Chinese hamster ovary (CHO) cells are the preferred producers because of their capacity to perform proper protein folding, assembly, and post‐translational modifications, similar to human cells. When CHO cells are used to produce recombinant drug proteins, it is critical to maintain stable subculture of transgenic CHO cells and high expression levels of target genes when the recombinant expression seed cell bank is expanded to a large scale bioreactor. However, at present, the instability of recombinant protein expression during prolonged culture is one of the most common bottlenecks in mammalian protein production restricting the development of CHO cell expression system. It is believed that the instability of transgene expression in CHO cells is closely related to DNA methylation. DNA methylation was mainly catalyzed by the de novo methyltransferase Dnmt3a, Dnmt3b and DNA methylsustaining‐enzyme Dnmt1. DNA methyltransferase Dnmt3a and 3b play an important role in gene silencing induced by epigenetic modifications such as DNA methylation.
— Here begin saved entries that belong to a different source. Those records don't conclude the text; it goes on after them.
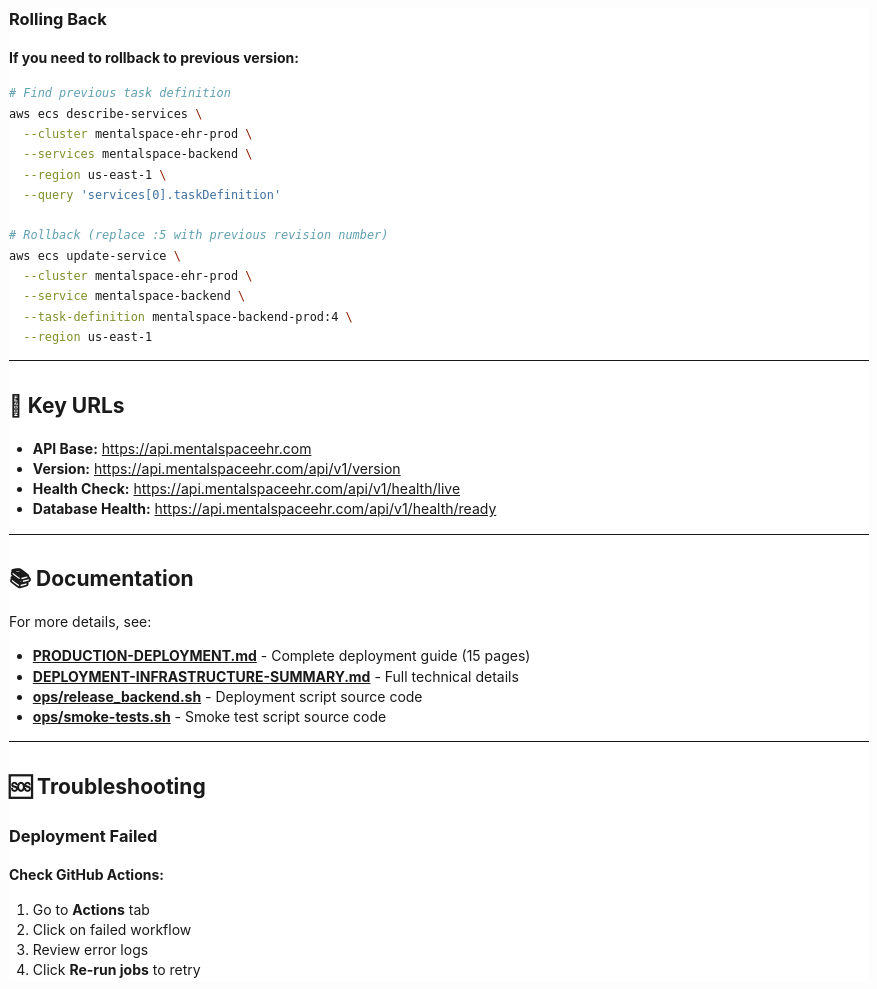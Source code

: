 ### Rolling Back

**If you need to rollback to previous version:**
```bash
# Find previous task definition
aws ecs describe-services \
  --cluster mentalspace-ehr-prod \
  --services mentalspace-backend \
  --region us-east-1 \
  --query 'services[0].taskDefinition'

# Rollback (replace :5 with previous revision number)
aws ecs update-service \
  --cluster mentalspace-ehr-prod \
  --service mentalspace-backend \
  --task-definition mentalspace-backend-prod:4 \
  --region us-east-1
```

---

## 🎯 Key URLs

- **API Base:** https://api.mentalspaceehr.com
- **Version:** https://api.mentalspaceehr.com/api/v1/version
- **Health Check:** https://api.mentalspaceehr.com/api/v1/health/live
- **Database Health:** https://api.mentalspaceehr.com/api/v1/health/ready

---

## 📚 Documentation

For more details, see:

- **[PRODUCTION-DEPLOYMENT.md](PRODUCTION-DEPLOYMENT.md)** - Complete deployment guide (15 pages)
- **[DEPLOYMENT-INFRASTRUCTURE-SUMMARY.md](DEPLOYMENT-INFRASTRUCTURE-SUMMARY.md)** - Full technical details
- **[ops/release_backend.sh](ops/release_backend.sh)** - Deployment script source code
- **[ops/smoke-tests.sh](ops/smoke-tests.sh)** - Smoke test script source code

---

## 🆘 Troubleshooting

### Deployment Failed

**Check GitHub Actions:**
1. Go to **Actions** tab
2. Click on failed workflow
3. Review error logs
4. Click **Re-run jobs** to retry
It has been found that epigenetic modification mediated by Dnmt3b is more closely related to gene expression regulation. Therefore, in this paper, Dnmt3b gene‐deficient CHO cells were established through knock out of the Dnmt3b gene by CRISPR/Cas9 genome editing technology. Furthermore, the stability and efficiency of the expression system based on the Dnmt3b KO CHO cells were evaluated by determining the expression levels of the recombinant proteins. The results indicated that the long‐term stability of the green fluorescent reporter gene EGFP in the transfected Dnmt3b KO CHO cells over 30 passages increased regardless of the presence or absence of G418, compared with the normal transfected CHO cells. We also found that the expression of recombinant human‐vitronectin(VN) and monoclonal antibodies (mAbs) in the stable cell pools of the transgenic Dnmt3b KO CHO cells were at least 1.6 folds higher than those of the normal CHO cells. Under the condition of not increasing the cost of culture, it is beneficial to the screening of high yielding cells and industrial production. The findings indicated that the Dnmt3b‐deficient CHO cells could significantly improve the stability of target gene expression, which provide theoretical significance and application value for developing novel effective and stable CHO cell expression system.